Saved data entries:
══════════

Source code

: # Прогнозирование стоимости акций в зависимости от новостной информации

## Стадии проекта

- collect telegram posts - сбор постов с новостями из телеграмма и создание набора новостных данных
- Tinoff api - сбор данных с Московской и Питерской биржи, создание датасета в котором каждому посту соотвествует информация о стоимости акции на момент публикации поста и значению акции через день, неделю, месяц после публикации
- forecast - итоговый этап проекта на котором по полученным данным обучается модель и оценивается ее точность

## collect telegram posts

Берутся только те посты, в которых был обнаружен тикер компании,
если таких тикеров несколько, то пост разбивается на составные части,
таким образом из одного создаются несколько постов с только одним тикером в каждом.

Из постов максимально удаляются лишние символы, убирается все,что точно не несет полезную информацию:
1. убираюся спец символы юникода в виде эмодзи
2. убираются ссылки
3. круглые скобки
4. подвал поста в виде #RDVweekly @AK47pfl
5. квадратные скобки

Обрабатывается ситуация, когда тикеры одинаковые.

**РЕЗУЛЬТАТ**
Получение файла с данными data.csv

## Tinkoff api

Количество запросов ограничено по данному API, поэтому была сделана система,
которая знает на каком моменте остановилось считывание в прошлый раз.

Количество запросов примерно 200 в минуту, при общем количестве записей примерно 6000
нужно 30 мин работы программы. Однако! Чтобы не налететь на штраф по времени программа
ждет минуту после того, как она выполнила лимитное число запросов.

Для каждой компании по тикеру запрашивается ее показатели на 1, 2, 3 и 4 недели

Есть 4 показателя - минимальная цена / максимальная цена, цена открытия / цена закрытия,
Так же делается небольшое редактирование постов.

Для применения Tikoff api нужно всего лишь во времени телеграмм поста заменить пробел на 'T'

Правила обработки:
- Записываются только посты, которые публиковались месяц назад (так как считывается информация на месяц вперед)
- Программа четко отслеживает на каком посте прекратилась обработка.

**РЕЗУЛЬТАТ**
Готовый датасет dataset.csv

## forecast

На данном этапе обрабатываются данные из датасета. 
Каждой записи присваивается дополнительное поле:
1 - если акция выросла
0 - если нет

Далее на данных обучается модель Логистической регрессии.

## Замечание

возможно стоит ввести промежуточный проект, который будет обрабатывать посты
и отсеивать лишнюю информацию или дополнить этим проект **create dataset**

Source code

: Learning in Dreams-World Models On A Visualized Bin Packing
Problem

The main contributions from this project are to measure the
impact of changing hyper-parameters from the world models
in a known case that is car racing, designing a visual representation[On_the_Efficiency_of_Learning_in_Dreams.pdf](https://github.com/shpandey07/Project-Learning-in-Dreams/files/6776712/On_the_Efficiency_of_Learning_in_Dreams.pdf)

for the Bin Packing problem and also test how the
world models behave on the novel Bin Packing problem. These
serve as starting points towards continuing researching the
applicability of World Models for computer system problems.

══════════

What this task involves: Retrieve all lines from the data that contain the string "dataset".

Exercise output:
Готовый датасет dataset.csv
и отсеивать лишнюю информацию или дополнить этим проект **create dataset**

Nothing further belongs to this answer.